Forgotten Lynching Victims | Mexicans in America

imagesRHUOVHBGHushed-up Lynchings
During the Jim Crow era, the lynching of African Americans throughout the South was so widespread and so well publicized that it was hard to ignore. Newspaper reporters were among the many spectators, and photographers snapped pictures for the postcards they would sell. Though rare, history teachers, briefly and cautiously, mentioned the lynching of black people. But the second most frequent target of mob violence was avoided by those who report news events, by those who made postcards in order to capitalize on vigilante murders, and by those whose job it was to educate America’s young people. From the mid-19th century until well into the 20th century, mobs lynched thousands of Mexicans, not only in states bordering Mexico but also in those well north of the border, including Nebraska and Wyoming. These lynchings were hushed-up, in part because the communities in which the murders occurred did not want it widely known that local authorities and deputized citizens played conspicuous roles. Lynching was not always by people on the margins of a community, and it was not a not a southern peculiarity.

“I hate all Mexicans.”
A letter printed in The Stockton Times on April 6, 1850 exemplifies the racist sentiment of the era: “Mexicans have no business in this country. I don’t believe in them. The men were made to be shot. The women were made for our purposes. I’m a white man—I am! A Mexican is pretty near black. I hate all Mexicans.”

Josepha, The Only Woman Lynched in California
One of few the lynchings of Mexicans to reach public record was that of Josepha Segovia, the only woman ever lynched in California. In many accounts her name was changed to “Juanita,” a stereotypic Mexican name, and there are several discrepancies in the reports about who she was and about the circumstances leading to her 1851 lynching in Downieville, California. Josepha was a petite woman in her twenties. In some accounts she was a  well-respected citizen. In others, in keeping with the Gold Rush era’s American view of Mexican women, she was a “depraved, sexually promiscuous” saloon girl with a vicious temper.

Accused of stabbing a white miner to death, Josepha was brought to trial on July 5, 1851. In some reports, he had broken into her house, presumably to rape her; in others she had invited him in. In one story, Josepha murdered her victim by hiding shards of glass in his food so that she could steal the gold he had mined.

As soon as the guilty verdict was announced, vigilantes erected a scaffold on the bridge over the Yuba River, and some 2,000 spectators gathered to watch Josepha’s hanging.

William L. Manly inadvertently helped  turn Josepha into a legend when he wrote: “Juanita went calmly to her death. She wore a Panama hat, and after mounting the platform she removed it, tossed it to a friend in the crowd…with the remark, ‘Adios, amigo.’ Then she adjusted the noose to her own neck, raising her long, loose tresses carefully in order to fix the rope firmly in its place; and then, with a smile and wave of her hand to the bloodthirsty crowd present, she stepped calmly from the plank into eternity… “

Josepha’s Legacy
Decades later, Josepha’s story helped inspire the Mexican American Civil Rights Movement of the 1940s and the Chicano Movement of the 1960s.
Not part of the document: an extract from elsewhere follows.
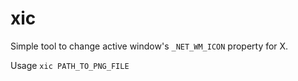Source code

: # xic
Simple tool to change active window's `_NET_WM_ICON` property for X.

Usage `xic PATH_TO_PNG_FILE`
Lynchings in The 21st-Century
With today’s resentment of the increasing Latino population in the U.S., and the heated debate over immigration policy, the history of anti-Mexican violence makes clear that racial hatred does not endanger African Americans alone, nor does it have geographic boundaries. Nor does it exclude children.

On October 22, 2013, thirteen-year-old Andy Lopez was walking across a vacant lot in Sonoma, California, carrying an airsoft gun. Two police approached him from the rear. One fired eight shots, four of which hit Andy from behind. The officers then handcuffed the dying child. Later, the district attorney did not charge the shooting officer, concluding that his behavior was “a reasonable response.”

One year and one month later, on November 22, 2014, two police officers shot and killed twelve year-old Tamir Rice as he played in a park in Cleveland, Ohio. One of those officers has been charged with murder.

Lynchers now use guns instead of ropes.

 

Posted in Racism In America, Women.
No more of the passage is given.